WORK INSTRUCTIONS =>
The task calls for the lines below from the line with "The [build](./build) and" to the line with "## Numerical Summary Windows", both ends included, copied exactly, without any pictures.

Entries taken from a collection:
▼
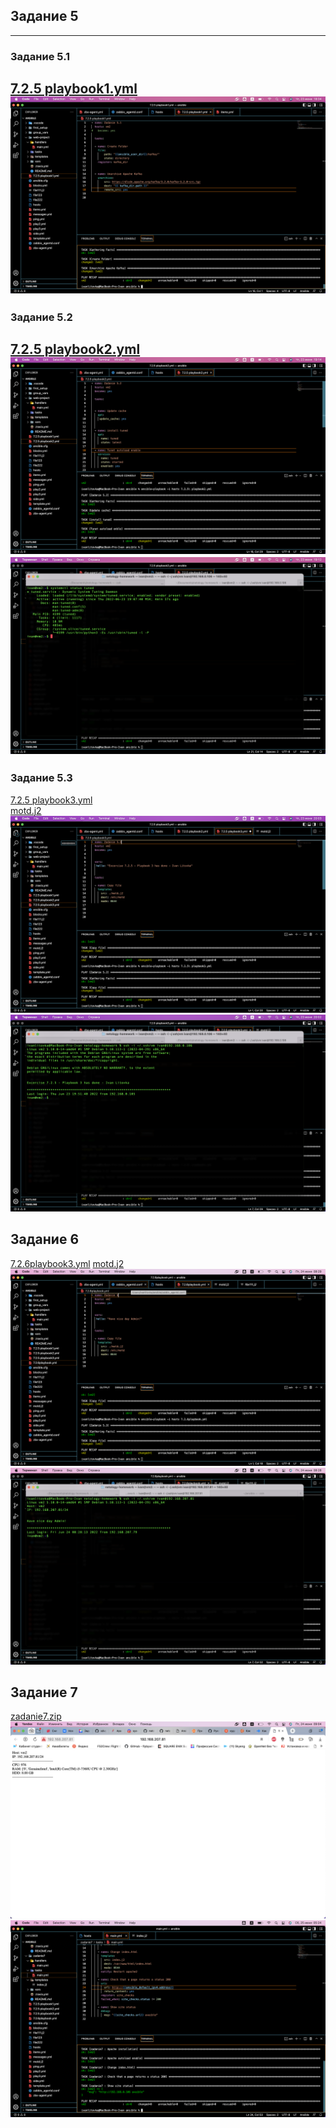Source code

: ## Задание 5

---

### Задание 5.1

[7.2.5 playbook1.yml](/files/7.2/7.2.5/7.2.5%20playbook1.yml)
![](/img/7.2.5.1.png)
---

### Задание 5.2

[7.2.5 playbook2.yml](/files/7.2/7.2.5/7.2.5%20playbook2.yml)
![](/img/7.2.5.2.1.png)
![](/img/7.2.5.2.2.png)
---

### Задание 5.3

[7.2.5 playbook3.yml](/files/7.2/7.2.5/7.2.5%20playbook3.yml)   
[motd.j2](/files/7.2/7.2.5/motd.j2)
![](/img/7.2.5.3.1.png)
![](/img/7.2.5.3.2.png)

## Задание 6

[7.2.6playbook3.yml](/files/7.2/7.2.6/7.2.6playbook3.yml)
[motd.j2](/files/7.2/7.2.6/motd.j2)
![](/img/7.2.6.1.png)
![](/img/7.2.6.2.png)

## Задание 7

[zadanie7.zip](/files/7.2/7.2.7/zadanie7.zip)
![](/img/7.2.7.png)
![](/img/7.2.7.1.png)

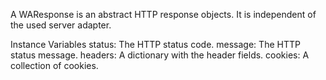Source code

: A WAResponse is an abstract HTTP response objects. It is independent of the used server adapter.

Instance Variables
	status:		<Integer> The HTTP status code.
	message:	<String> The HTTP status message.
	headers:	<WAHeaderFileds> A dictionary with the header fields.
	cookies:		<OrderedCollection> A collection of cookies.
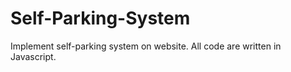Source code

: # Self-Parking-System
Implement self-parking system on website. All code are written in Javascript.
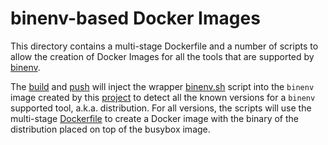 # binenv-based Docker Images

This directory contains a multi-stage Dockerfile and a number of scripts to
allow the creation of Docker Images for all the tools that are supported by
[binenv].

The [build](./build) and [push](./push) will inject the wrapper
[binenv.sh](./binenv.sh) script into the `binenv` image created by this
[project](../) to detect all the known versions for a `binenv` supported tool,
a.k.a. distribution. For all versions, the scripts will use the multi-stage
[Dockerfile](./Dockerfile) to create a Docker image with the binary of the
distribution placed on top of the busybox image.

  [binenv]: https://github.com/devops-works/binenv
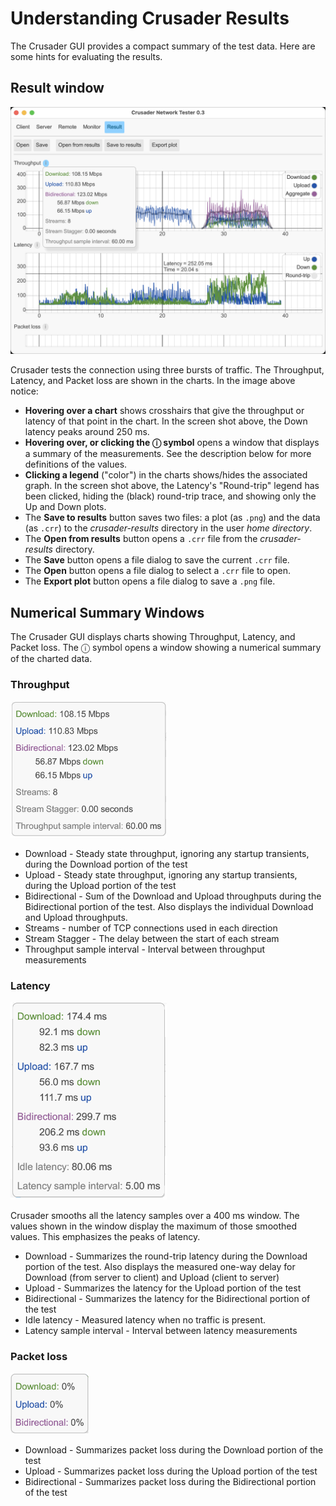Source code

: # Understanding Crusader Results

The Crusader GUI provides a compact summary of the test data.
Here are some hints for evaluating the results.

## Result window

![Result with statistics](./media/Crusader-Result-with-stats.png)

Crusader tests the connection using three bursts of traffic.
The Throughput, Latency, and Packet loss are shown in the charts.
In the image above notice:

* **Hovering over a chart** shows crosshairs that give the throughput
  or latency of that point in the chart.
  In the screen shot above, the Down latency
  peaks around 250 ms.
* **Hovering over, or clicking the ⓘ symbol** opens a window that displays
  a summary of the measurements.
  See the description below for more definitions of the values.
* **Clicking a legend** ("color") in the charts shows/hides
  the associated graph.
  In the screen shot above, the Latency's "Round-trip" legend has been clicked,
  hiding the (black) round-trip trace,
  and showing only the Up and Down plots.
* The **Save to results** button saves two files: a plot (as `.png`) 
  and the data (as `.crr`) to the _crusader-results_ directory
  in the user _home directory_. 
* The **Open from results** button opens a `.crr` file
  from the _crusader-results_ directory.
* The **Save** button opens a file dialog to save the current `.crr` file.
* The **Open** button opens a file dialog to select a `.crr` file to open.
* The **Export plot** button opens a file dialog to save a `.png` file.

## Numerical Summary Windows

The Crusader GUI displays charts showing Throughput, Latency, and Packet loss. The ⓘ symbol opens a window showing a numerical summary of the charted data.

### Throughput

<img src="media/Crusader-Throughput.png" alt="description" width="250" />

* Download - Steady state throughput, ignoring any startup transients, during the Download portion of the test
* Upload - Steady state throughput, ignoring any startup transients, during the Upload portion of the test
* Bidirectional - Sum of the Download and Upload throughputs
  during the Bidirectional portion of the test.
  Also displays the individual Download and Upload throughputs.
* Streams - number of TCP connections used in each direction
* Stream Stagger - The delay between the start of each stream  
* Throughput sample interval - Interval between throughput measurements

### Latency

<img src="media/Crusader-Latency.png" alt="description" width="250" />

Crusader smooths all the latency samples over a 400 ms window.
The values shown in the window display the maximum of those smoothed values.
This emphasizes the peaks of latency.

* Download - Summarizes the round-trip latency during the Download portion of the test.
  Also displays the measured one-way delay for Download (from server to client)
  and Upload (client to server)
* Upload - Summarizes the latency for the Upload portion of the test
* Bidirectional - Summarizes the latency for the Bidirectional portion of the test
* Idle latency - Measured latency when no traffic is present.
* Latency sample interval - Interval between latency measurements

### Packet loss

<img src="media/Crusader-Loss.png" alt="description" width="125" />

* Download - Summarizes packet loss during the Download portion of the test
* Upload - Summarizes packet loss during the Upload portion of the test
* Bidirectional - Summarizes packet loss during the Bidirectional portion of the test 
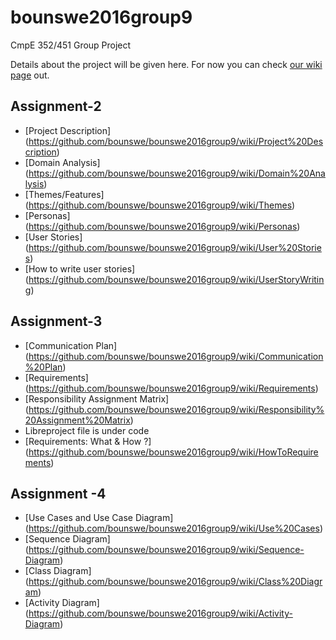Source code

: # bounswe2016group9
CmpE 352/451 Group Project

Details about the project will be given here. For now you can check [our wiki page](https://github.com/bounswe/bounswe2016group9/wiki) out.

## Assignment-2

+    [Project Description] (https://github.com/bounswe/bounswe2016group9/wiki/Project%20Description)
+    [Domain Analysis] (https://github.com/bounswe/bounswe2016group9/wiki/Domain%20Analysis)
+    [Themes/Features] (https://github.com/bounswe/bounswe2016group9/wiki/Themes)
+    [Personas] (https://github.com/bounswe/bounswe2016group9/wiki/Personas)
+    [User Stories] (https://github.com/bounswe/bounswe2016group9/wiki/User%20Stories)
+    [How to write user stories] (https://github.com/bounswe/bounswe2016group9/wiki/UserStoryWriting)


## Assignment-3 
+    [Communication Plan] (https://github.com/bounswe/bounswe2016group9/wiki/Communication%20Plan)
+    [Requirements] (https://github.com/bounswe/bounswe2016group9/wiki/Requirements)
+    [Responsibility Assignment Matrix] (https://github.com/bounswe/bounswe2016group9/wiki/Responsibility%20Assignment%20Matrix)
+    Libreproject file is under code 
+    [Requirements: What & How ?] (https://github.com/bounswe/bounswe2016group9/wiki/HowToRequirements)

## Assignment -4
+    [Use Cases and Use Case Diagram] (https://github.com/bounswe/bounswe2016group9/wiki/Use%20Cases)
+    [Sequence Diagram] (https://github.com/bounswe/bounswe2016group9/wiki/Sequence-Diagram)
+    [Class Diagram] (https://github.com/bounswe/bounswe2016group9/wiki/Class%20Diagram)
+    [Activity Diagram] (https://github.com/bounswe/bounswe2016group9/wiki/Activity-Diagram)
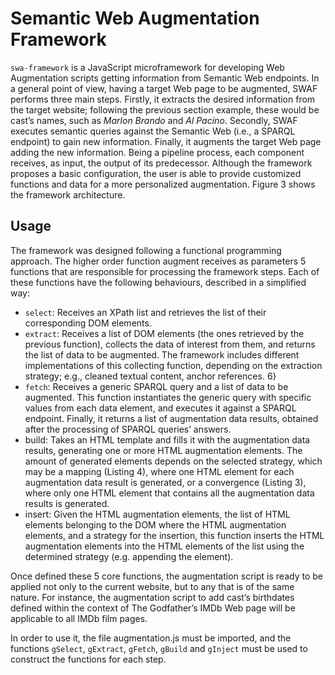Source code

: # Semantic Web Augmentation Framework

`swa-framework` is a JavaScript microframework for developing Web Augmentation scripts getting information from Semantic Web endpoints. In a general point of view, having a target Web page to be augmented, SWAF performs three main steps. Firstly, it extracts the desired information from the target website; following the previous section example, these would be cast’s names, such as _Marlon Brando_ and _Al Pacino_. Secondly, SWAF executes semantic queries against the Semantic Web (i.e., a SPARQL endpoint) to gain new information. Finally, it augments the target Web page adding the new information. Being a pipeline process, each component receives, as input, the output of its predecessor. Although the framework proposes a basic configuration, the user is able to provide customized functions and data for a more personalized augmentation. Figure 3 shows the framework architecture.

## Usage

The framework was designed following a functional programming approach. The higher order function augment receives as parameters 5 functions that are responsible for processing the framework steps. Each of these functions have the following behaviours, described in a simplified way:

* `select`: Receives an XPath list and retrieves the list of their corresponding DOM elements.
* `extract`: Receives a list of DOM elements (the ones retrieved by the previous function), collects the data of interest from them, and returns the list of data to be augmented. The framework includes different implementations of this collecting function, depending on the extraction strategy; e.g., cleaned textual content, anchor references. 6}
* `fetch`: Receives a generic SPARQL query and a list of data to be augmented. This function instantiates the generic query with specific values from each data element, and executes it against a SPARQL endpoint. Finally, it returns a list of augmentation data results, obtained after the processing of SPARQL queries’ answers.
* build: Takes an HTML template and fills it with the augmentation data results, generating one or more HTML augmentation elements. The amount of generated elements depends on the selected strategy, which may be a mapping (Listing 4), where one HTML element for each augmentation data result is generated, or a convergence (Listing 3), where only one HTML element that contains all the augmentation data results is generated.
* insert: Given the HTML augmentation elements, the list of HTML elements belonging to the DOM where the HTML augmentation elements, and a strategy for the insertion, this function inserts the HTML augmentation elements into the HTML elements of the list using the determined strategy (e.g. appending the element).

Once defined these 5 core functions, the augmentation script is ready to be applied not only to the current website, but to any that is of the same nature. For instance, the augmentation script to add cast’s birthdates defined within the context of The Godfather’s IMDb Web page will be applicable to all IMDb film pages.

In order to use it, the file augmentation.js must be imported, and the functions `gSelect`, `gExtract`, `gFetch`, `gBuild` and `gInject` must be used to construct the functions for each step.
▲
THE ANSWER =>
The [build](./build) and [push](./push) will inject the wrapper
[binenv.sh](./binenv.sh) script into the `binenv` image created by this
[project](../) to detect all the known versions for a `binenv` supported tool,
a.k.a. distribution. For all versions, the scripts will use the multi-stage
[Dockerfile](./Dockerfile) to create a Docker image with the binary of the
distribution placed on top of the busybox image.

  [binenv]: https://github.com/devops-works/binenv
Source code

: # Understanding Crusader Results

The Crusader GUI provides a compact summary of the test data.
Here are some hints for evaluating the results.

## Result window

![Result with statistics](./media/Crusader-Result-with-stats.png)

Crusader tests the connection using three bursts of traffic.
The Throughput, Latency, and Packet loss are shown in the charts.
In the image above notice:

* **Hovering over a chart** shows crosshairs that give the throughput
  or latency of that point in the chart.
  In the screen shot above, the Down latency
  peaks around 250 ms.
* **Hovering over, or clicking the ⓘ symbol** opens a window that displays
  a summary of the measurements.
  See the description below for more definitions of the values.
* **Clicking a legend** ("color") in the charts shows/hides
  the associated graph.
  In the screen shot above, the Latency's "Round-trip" legend has been clicked,
  hiding the (black) round-trip trace,
  and showing only the Up and Down plots.
* The **Save to results** button saves two files: a plot (as `.png`) 
  and the data (as `.crr`) to the _crusader-results_ directory
  in the user _home directory_. 
* The **Open from results** button opens a `.crr` file
  from the _crusader-results_ directory.
* The **Save** button opens a file dialog to save the current `.crr` file.
* The **Open** button opens a file dialog to select a `.crr` file to open.
* The **Export plot** button opens a file dialog to save a `.png` file.

## Numerical Summary Windows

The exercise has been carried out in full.